He squatted. Took a GPS reading and matched the longitude against the chart. It showed marsh along the shore, with two small settlements and no roads leading inland. He didn't feel great about going in, but if they had to, he wanted to keep their interaction as brief and anonymous as possible. “Could you ask Sumo to come up here?”

When Kaulukukui came up Dan said, not taking his eyes off the flat sea, “What languages you speak, Sumo? Any Arabic?”

“Arabic? I can tell a guy to drop his gun. Why?”

“Need you to do some shopping. You're the least identifiable dude, by sight, as American, we've got aboard.”

“Copy that, sir. Water, food, and gas?”

“Since we didn't get a full loadout, back in Mindanao.”

“What are we paying in?”

“Uh, dollars. But that doesn't necessarily point to us as Americans, does it?”

“No, sir. Seen dollars used lots of weird places.”

“See Henrickson for the money. But don't flash it, okay? Buy at different places . . . use your good judgment. Speak whatever language gets the message across, as long as it isn't English.”

“Yessir. No problem. Want me to swim ashore?”

“No, no. We'll run in to the beach. There's got to be an inlet or pier or a landing. If there's a village there.”

He had Henrickson get a list together as the land slowly rose. The mountains farther north had gradually dropped and receded toward the horizon, then vanished as they'd run westerly.
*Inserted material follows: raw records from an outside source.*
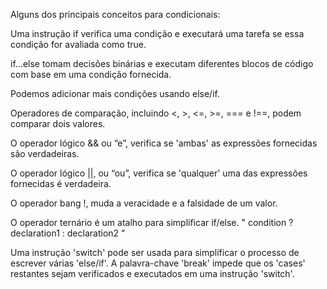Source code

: Alguns dos principais conceitos para condicionais:

Uma instrução if verifica uma condição e executará uma tarefa se essa condição for avaliada como true.

if...else tomam decisões binárias e executam diferentes blocos de código com base em uma condição fornecida.

Podemos adicionar mais condições usando else/if.

Operadores de comparação, incluindo <, >, <=, >=, === e !==, podem comparar dois valores.

O operador lógico && ou “e”, verifica se 'ambas' as expressões fornecidas são verdadeiras.

O operador lógico ||, ou “ou”, verifica se 'qualquer' uma das expressões fornecidas é verdadeira.

O operador bang !, muda a veracidade e a falsidade de um valor.

O operador ternário é um atalho para simplificar if/else. " condition ? declaration1 : declaration2  "

Uma instrução 'switch' pode ser usada para simplificar o processo de escrever várias 'else/if'. A palavra-chave 'break' 
impede que os 'cases' restantes sejam verificados e executados em uma instrução 'switch'.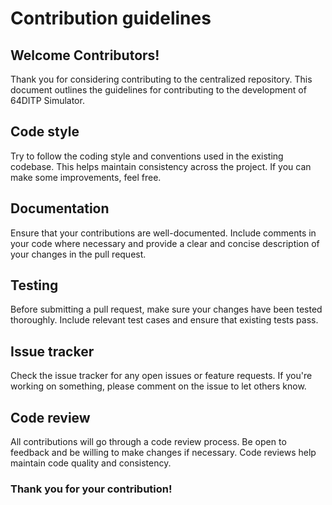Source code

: # Contribution guidelines
## Welcome Contributors!
Thank you for considering contributing to the centralized repository. This document outlines the guidelines for contributing to the development of 64DITP Simulator.

## Code style
Try to follow the coding style and conventions used in the existing codebase. This helps maintain consistency across the project. If you can make some improvements, feel free. 

## Documentation
Ensure that your contributions are well-documented. Include comments in your code where necessary and provide a clear and concise description of your changes in the pull request.

## Testing
Before submitting a pull request, make sure your changes have been tested thoroughly. Include relevant test cases and ensure that existing tests pass.

## Issue tracker
Check the issue tracker for any open issues or feature requests. If you're working on something, please comment on the issue to let others know.

## Code review
All contributions will go through a code review process. Be open to feedback and be willing to make changes if necessary. Code reviews help maintain code quality and consistency.

### Thank you for your contribution!
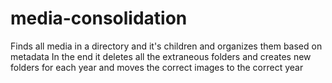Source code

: # media-consolidation
Finds all media in a directory and it's children and organizes them based on metadata
In the end it deletes all the extraneous folders and creates new folders for each year and moves the correct images to the correct year
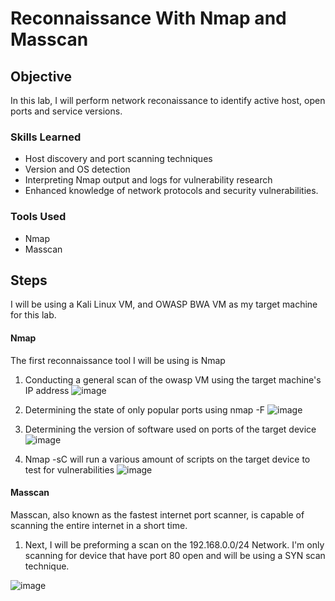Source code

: # Reconnaissance With Nmap and Masscan

## Objective
In this lab, I will perform network reconaissance to identify active host, open ports and service versions.




### Skills Learned

- Host discovery and port scanning techniques
- Version and OS detection
- Interpreting Nmap output and logs for vulnerability research
- Enhanced knowledge of network protocols and security vulnerabilities.

### Tools Used

- Nmap
- Masscan

## Steps

I will be using a Kali Linux VM, and OWASP BWA VM as my target machine for this lab.

#### Nmap
The first reconnaissance tool I will be using is Nmap
1. Conducting a general scan of the owasp VM using the target machine's IP address
![image](https://github.com/user-attachments/assets/8b8cafd0-f675-4786-8fb2-a445e98deb81)

2. Determining the state of only popular ports using nmap -F
![image](https://github.com/user-attachments/assets/22ad6a3c-00e0-4f85-9bb1-4ac83507f836)

3. Determining the version of software used on ports of the target device
![image](https://github.com/user-attachments/assets/1f83ed64-ced1-45b6-82ad-c8b8639a94c1)

4. Nmap -sC will run a various amount of scripts on the target device to test for vulnerabilities
![image](https://github.com/user-attachments/assets/a00b03f3-ad1a-4161-8d42-85b8f6b96b76)

#### Masscan
Masscan, also known as the fastest internet port scanner, is capable of scanning the entire internet in a short time.

1. Next, I will be preforming a scan on the 192.168.0.0/24 Network. I'm only scanning for device that have port 80 open and will be using a SYN scan technique.
   
![image](https://github.com/user-attachments/assets/3d0a4b45-8edb-463f-a298-e87ddea93ea3)


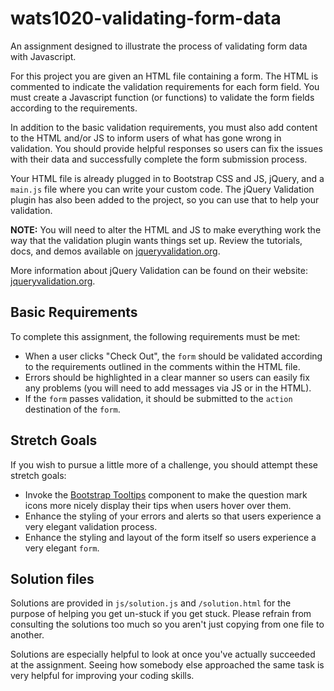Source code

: # wats1020-validating-form-data
An assignment designed to illustrate the process of validating form data with Javascript.

For this project you are given an HTML file containing a form. The HTML is
commented to indicate the validation requirements for each form field. You must
create a Javascript function (or functions) to validate the form fields
according to the requirements.

In addition to the basic validation requirements, you must also add content to
the HTML and/or JS to inform users of what has gone wrong in validation. You
should provide helpful responses so users can fix the issues with their data and
successfully complete the form submission process.

Your HTML file is already plugged in to Bootstrap CSS and JS, jQuery, and a
`main.js` file where you can write your custom code. The jQuery Validation plugin
has also been added to the project, so you can use that to help your validation.

**NOTE:** You will need to alter the HTML and JS to make everything work the way
that the validation plugin wants things set up. Review the tutorials, docs, and
demos available on [jqueryvalidation.org](http://jqueryvalidation.org/).

More information about jQuery Validation can be found on their website:
[jqueryvalidation.org](http://jqueryvalidation.org/).

## Basic Requirements

To complete this assignment, the following requirements must be met:

* When a user clicks "Check Out", the `form` should be validated according to the
  requirements outlined in the comments within the HTML file.
* Errors should be highlighted in a clear manner so users can easily fix any
  problems (you will need to add messages via JS or in the HTML).
* If the `form` passes validation, it should be submitted to the `action` destination
  of the `form`.

## Stretch Goals

If you wish to pursue a little more of a challenge, you should attempt these
stretch goals:

* Invoke the [Bootstrap Tooltips](http://getbootstrap.com/javascript/#tooltips)
  component to make the question mark icons more nicely display their tips when
  users hover over them.
* Enhance the styling of your errors and alerts so that users experience a very
  elegant validation process.
* Enhance the styling and layout of the form itself so users experience a very
  elegant `form`.

## Solution files

Solutions are provided in `js/solution.js` and `/solution.html` for the purpose
of helping you get un-stuck if you get stuck. Please refrain from consulting the
solutions too much so you aren't just copying from one file to another.

Solutions are especially helpful to look at once you've actually succeeded at the
assignment. Seeing how somebody else approached the same task is very helpful
for improving your coding skills.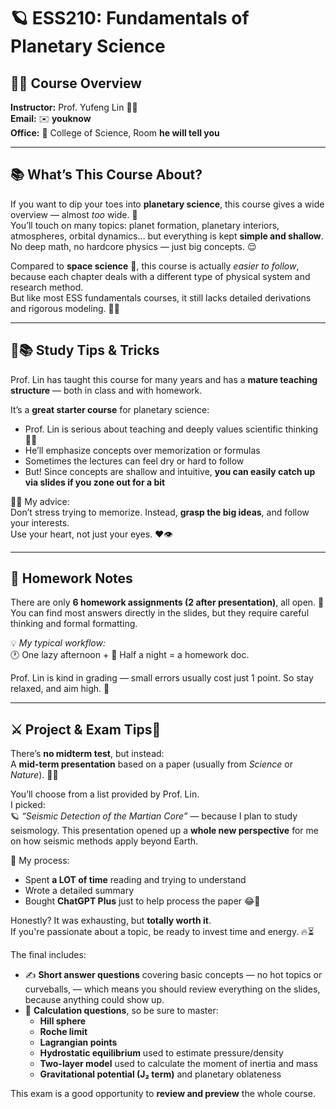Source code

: # 🪐 ESS210: Fundamentals of Planetary Science

## 👨‍🏫 Course Overview

**Instructor:** Prof. Yufeng Lin 👨‍🔬  
**Email:** ✉️ **youknow**  
**Office:** 🏢 College of Science, Room **he will tell you**

---

## 📚 What’s This Course About?

If you want to dip your toes into **planetary science**, this course gives a wide overview — almost *too* wide. 🤲  
You’ll touch on many topics: planet formation, planetary interiors, atmospheres, orbital dynamics... but everything is kept **simple and shallow**.  
No deep math, no hardcore physics — just big concepts. 😌

Compared to **space science** 🌌, this course is actually *easier to follow*, because each chapter deals with a different type of physical system and research method.  
But like most ESS fundamentals courses, it still lacks detailed derivations and rigorous modeling. 😵‍💫

---

## 🧠📚 Study Tips & Tricks

Prof. Lin has taught this course for many years and has a **mature teaching structure** — both in class and with homework.

It’s a **great starter course** for planetary science:
- Prof. Lin is serious about teaching and deeply values scientific thinking 🧪🧠  
- He’ll emphasize concepts over memorization or formulas  
- Sometimes the lectures can feel dry or hard to follow  
- But! Since concepts are shallow and intuitive, **you can easily catch up via slides if you zone out for a bit**

🧘‍♂️ My advice:  
Don’t stress trying to memorize. Instead, **grasp the big ideas**, and follow your interests.  
Use your heart, not just your eyes. ❤️👁️

---

## 📝 Homework Notes

There are only **6 homework assignments (2 after presentation)**, all open. 📝  
You can find most answers directly in the slides, but they require careful thinking and formal formatting.

💡 *My typical workflow:*  
🕐 One lazy afternoon + 🌙 Half a night = a homework doc.

Prof. Lin is kind in grading — small errors usually cost just 1 point. So stay relaxed, and aim high. 🌟

---

## ⚔️ Project & Exam Tips🚨

There’s **no midterm test**, but instead:  
A **mid-term presentation** based on a paper (usually from *Science* or *Nature*). 📄🎤

You’ll choose from a list provided by Prof. Lin.  
I picked:  
🪐 *“Seismic Detection of the Martian Core”* — because I plan to study seismology. This presentation opened up a **whole new perspective** for me on how seismic methods apply beyond Earth.

💬 My process:
- Spent **a LOT of time** reading and trying to understand  
- Wrote a detailed summary  
- Bought **ChatGPT Plus** just to help process the paper 😂🧠

Honestly? It was exhausting, but **totally worth it**.  
If you're passionate about a topic, be ready to invest time and energy. 🔥⏳

The final includes:
- ✍️ **Short answer questions** covering basic concepts — no hot topics or curveballs,  — which means you should review everything on the slides, because anything could show up.
- 🧮 **Calculation questions**, so be sure to master:
  - **Hill sphere**
  - **Roche limit**
  - **Lagrangian points**
  - **Hydrostatic equilibrium** used to estimate pressure/density
  - **Two-layer model** used to calculate the moment of inertia and mass
  - **Gravitational potential (J₂ term)** and planetary oblateness

This exam is a good opportunity to **review and preview** the whole course.
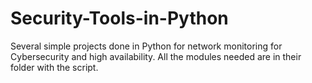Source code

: # Security-Tools-in-Python
Several simple projects done in Python for network monitoring for Cybersecurity and high availability. All the modules needed are in their folder with the script.
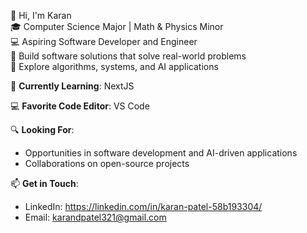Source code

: 👋 Hi, I'm Karan   
🎓 Computer Science Major | Math & Physics Minor  
💻 Aspiring Software Developer and Engineer  
🔧 Build software solutions that solve real-world problems  
💞 Explore algorithms, systems, and AI applications  

🌱 **Currently Learning**: NextJS

💻 **Favorite Code Editor**: VS Code

🔍 **Looking For**:  
- Opportunities in software development and AI-driven applications  
- Collaborations on open-source projects  

📫 **Get in Touch**:  
- LinkedIn: https://linkedin.com/in/karan-patel-58b193304/  
- Email: karandpatel321@gmail.com  


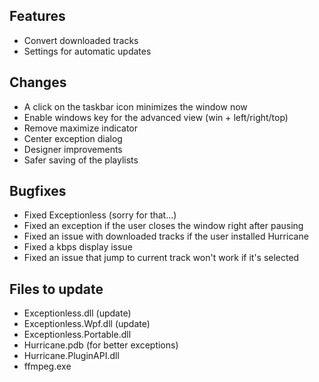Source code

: ## Features
- Convert downloaded tracks
- Settings for automatic updates

## Changes
- A click on the taskbar icon minimizes the window now
- Enable windows key for the advanced view (win + left/right/top)
- Remove maximize indicator
- Center exception dialog
- Designer improvements
- Safer saving of the playlists

## Bugfixes
- Fixed Exceptionless (sorry for that...)
- Fixed an exception if the user closes the window right after pausing
- Fixed an issue with downloaded tracks if the user installed Hurricane
- Fixed a kbps display issue
- Fixed an issue that jump to current track won't work if it's selected

## Files to update
- Exceptionless.dll (update)
- Exceptionless.Wpf.dll (update)
- Exceptionless.Portable.dll
- Hurricane.pdb (for better exceptions)
- Hurricane.PluginAPI.dll
- ffmpeg.exe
He remembered the last time he'd sent men ashore in tropical seas. Years before, when he and the orphaned
Oliver C. Gaddis
had been on the loose not far to the north. On their own, without a country or flag . . . now he was a pirate again.

A shudder traveled his spine. At least he didn't have any serial killers aboard this time.

 

He didn't like putting Sumo ashore alone. Especially when there turned out to be no sign of an inlet, just endless bright green salt marsh and mangrove. They motored along it, making it clatter eerily with their wake, and finally made out a huddle of rusty roofs a few hundred yards beyond. He edged in as close as he could, probing for the bottom with one of the boarding poles, and at last dropped Kaulukukui overboard to wade ashore. Dan turned and ran out to deeper water and put the anchor down. Then they sat and baked, slapping stinging flies that came out to them and watching the beach through the binoculars.

The SEAL came back four hours later in a dugout canoe, paddled out of the mangrove by a dwarfish, skin-over-bones oldster who chanted without stopping in a high singsong. Dan kept everyone under cover except Henrickson, and told him to speak anything but English, but the Malay didn't even look up. Kaulukukui handed up blue plastic jerries of water, red plastic containers of gasoline, and cloth-wrapped bundles of cooked fish, rice, plantains, and flat bread. When the Hawaiian heaved himself out of the dugout he folded bills into the outstretched hand. The old man dug in his paddle and angled away, still chanting as he merged again with the mangroves. Kaulukukui said he'd walked into town, found a store, pointed to what he wanted, then made signs for a boat to run it out. Everything had been very low-key.

Dan started a different engine, figuring to give each one some run time, make sure they could all be depended on, and headed ten miles out to sea, out of sight from shore, before resuming his original course.

They ran westward into the afternoon and then the evening and then the night again, the motor singing a steady burring drone. The only traffic was a few native lateens, miles off. It was perfect tropical weather, the sea nearly flat, the faintest swell lifting and dropping them; at sunset a few fluffy clouds hovered near the dying sun. He wished he could enjoy it.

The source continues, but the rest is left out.